[p2p-research] Neurocapitalism
Ryan
rlanham1963 at gmail.com
Tue Apr 13 16:07:40 CEST 2010
Sent to you by Ryan via Google Reader: Neurocapitalism via
3quarksdaily by Robin Varghese on 4/13/10
Ewa Hess and Hennric Jokeit in Merkur, translated in Eurozine:
Today, the phenomenology of the mind is stepping indignantly aside for
a host of hyphenated disciplines such as neuro-anthropology,
neuro-pedagogy, neuro-theology, neuro-aesthetics and neuro-economics.

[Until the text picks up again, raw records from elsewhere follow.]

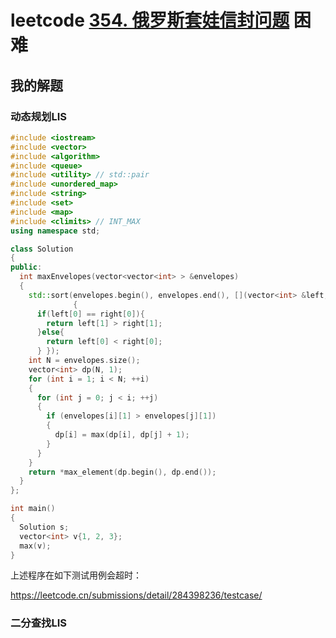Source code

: # leetcode [354. 俄罗斯套娃信封问题](https://leetcode.cn/problems/russian-doll-envelopes/) 困难



## 我的解题

### 动态规划LIS

```c++
#include <iostream>
#include <vector>
#include <algorithm>
#include <queue>
#include <utility> // std::pair
#include <unordered_map>
#include <string>
#include <set>
#include <map>
#include <climits> // INT_MAX
using namespace std;

class Solution
{
public:
  int maxEnvelopes(vector<vector<int> > &envelopes)
  {
    std::sort(envelopes.begin(), envelopes.end(), [](vector<int> &left, vector<int> &right)
              {
      if(left[0] == right[0]){
        return left[1] > right[1];
      }else{
        return left[0] < right[0];
      } });
    int N = envelopes.size();
    vector<int> dp(N, 1);
    for (int i = 1; i < N; ++i)
    {
      for (int j = 0; j < i; ++j)
      {
        if (envelopes[i][1] > envelopes[j][1])
        {
          dp[i] = max(dp[i], dp[j] + 1);
        }
      }
    }
    return *max_element(dp.begin(), dp.end());
  }
};

int main()
{
  Solution s;
  vector<int> v{1, 2, 3};
  max(v);
}

```

上述程序在如下测试用例会超时：

https://leetcode.cn/submissions/detail/284398236/testcase/

### 二分查找LIS

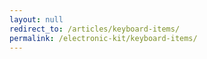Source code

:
 ```yaml
---
layout: null
redirect_to: /articles/keyboard-items/
permalink: /electronic-kit/keyboard-items/
---
```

Their self-assurance reveals the neurosciences' usurpatory tendency to
become not only the humanities of science, but the leading science of
the twenty-first century. The legitimacy, impetus and promise of this
claim derive from the maxim that all human behaviour is determined by
the laws governing neuronal activity and the way it is organised in the
brain.
Whether or not one accepts the universal validity of this maxim, it is
fair to assume that a science that aggressively seeks to establish
hermeneutic supremacy will change everyday capitalist reality via its
discoveries and products. Or, to put it more cautiously, that its
triumph is legitimated, if not enabled, by a significant shift in the
capitalist world order.
There is good reason to assert the existence, or at least the
emergence, of a new type of capitalism: neurocapitalism. After all, the
capitalist economy, as the foundation of modern liberal societies, has
shown itself to be not only exceptionally adaptable and
crisis-resistant, but also, in every phase of its dominance, capable of
producing the scientific and technological wherewithal to analyse and
mitigate the self-generated "malfunctioning" to which its constituent
subjects are prone. In doing so – and this too is one of capitalism's
algorithms – it involves them in the inexorably effective cycle of
supply and demand.
Just as globalisation is a consequence of optimising the means of
production and paths of communication (as Karl Marx and Friedrich
Engels predicted), so the brain, as the command centre of the modern
human being, finally appears to be within reach of the humanities, a
field closely associated with capitalism.